Right behind our house is Griffith Woods Park, which is astounding, filled with multiple bike/walking trails weaving through the woods, with little creeks and running waters. It’s gorgeous. Have I said that yet ? So going for a bike ride in this place is truly breathtaking, and it speaks to the shape I was in to not be able to go for a bike ride for 6 weeks. Cause, I didn’t touch that bike once in 6 weeks. When you’re struggling with depression, it’s just hard to do these things. so hard.

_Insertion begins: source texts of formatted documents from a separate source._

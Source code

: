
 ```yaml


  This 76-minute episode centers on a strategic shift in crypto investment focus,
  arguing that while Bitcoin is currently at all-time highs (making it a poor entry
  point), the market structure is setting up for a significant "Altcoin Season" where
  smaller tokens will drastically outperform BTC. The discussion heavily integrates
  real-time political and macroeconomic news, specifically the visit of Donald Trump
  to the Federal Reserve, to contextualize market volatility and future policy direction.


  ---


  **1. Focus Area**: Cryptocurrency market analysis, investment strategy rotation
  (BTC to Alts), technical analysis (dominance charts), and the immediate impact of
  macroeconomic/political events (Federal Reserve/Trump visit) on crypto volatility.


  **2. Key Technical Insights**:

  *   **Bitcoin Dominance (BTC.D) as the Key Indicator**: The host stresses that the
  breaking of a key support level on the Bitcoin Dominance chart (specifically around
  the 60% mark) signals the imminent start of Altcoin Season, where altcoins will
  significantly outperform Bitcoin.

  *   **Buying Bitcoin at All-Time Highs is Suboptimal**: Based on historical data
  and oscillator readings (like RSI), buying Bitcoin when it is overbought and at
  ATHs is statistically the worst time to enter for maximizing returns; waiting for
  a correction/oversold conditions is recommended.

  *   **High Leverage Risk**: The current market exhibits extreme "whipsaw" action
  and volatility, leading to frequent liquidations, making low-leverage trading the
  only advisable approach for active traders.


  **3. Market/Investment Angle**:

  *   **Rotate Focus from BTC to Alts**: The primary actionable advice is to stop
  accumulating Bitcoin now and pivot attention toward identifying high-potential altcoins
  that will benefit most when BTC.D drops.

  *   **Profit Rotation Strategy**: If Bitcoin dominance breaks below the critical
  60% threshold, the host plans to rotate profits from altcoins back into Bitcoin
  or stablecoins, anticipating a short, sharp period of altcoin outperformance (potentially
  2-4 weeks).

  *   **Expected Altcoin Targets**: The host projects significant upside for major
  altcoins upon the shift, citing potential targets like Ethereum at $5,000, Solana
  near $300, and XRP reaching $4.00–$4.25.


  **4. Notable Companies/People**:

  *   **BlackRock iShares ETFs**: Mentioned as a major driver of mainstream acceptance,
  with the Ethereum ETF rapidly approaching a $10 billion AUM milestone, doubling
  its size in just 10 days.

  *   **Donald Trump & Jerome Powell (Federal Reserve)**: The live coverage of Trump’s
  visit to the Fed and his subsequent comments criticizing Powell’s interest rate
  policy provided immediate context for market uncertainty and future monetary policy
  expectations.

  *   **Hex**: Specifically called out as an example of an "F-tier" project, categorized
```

Off I went through discovery ridge on my Ferrari, through Griffith woods, which, sometimes can be quite frightening. There’s so many people walking, running, biking, rollerblading, whatever through there and the paths aren’t highway sized paved roads, through these trees, if even paved. There are a lot of sharp, immediate corners that you need to be careful about. So that proposes one hazard, before you run someone over.
Second hazard, is there are cougars everywhere, all the time… Yes, even the fuzzy cat-like kind. So you have to watch for both of those! Today I was riding, and in the woods ahead, I saw the golden thing, and of course, I am always thinking I am gonna see a cougar…(cat kind) so here’s this golden figure, I see. But, I am far away, so for all I know it could be a broken off tree base. I get closer, the fucking thing moves! OMG I am shitting myself. I have finally seen this damn cougar! I instantly hammer the brakes, look for my phone… too take a picture haha. realize, shit I left my phone at the condo. No one is gonna believe this! So I said screw it. I am gonna fly by this thing. I gotta see it. So, I zoom by……. It’s some damn golden retriever playing fetch with his/her owner. Are you kidding me. My heart is racing 9,000,000 beats per minute for Air Bud? Come on. One day, I will see the cougar.
Anyways. It was nice to get out and enjoy the fresh air, and be active again. The last 7 weeks I have been so up and down. And when I was down, boy was I down. But, now I am starting to feel better, and I think today was evidence of that. I took the ferrari out, and enjoyed myself. I was able to enjoy “Fun & Active“, and like I said, that’s a mental heath-struggling kids dream. And, even if it were something as simple as a hour long bike ride. when you struggle with your brain like I do, and lot more of us. You’ll understand. Thats a lot. Its part of this start to “better-hood”
Tonight… Was a good night.
Thank you everyone!
Hope you enjoyed this read. I know it was a little different, and I hope you still read its entirety and had some smiles. And, if you’re ever through discovery ridge, let me know and we’ll go for one of those serene bike rides and hunt these cougars. Either kind!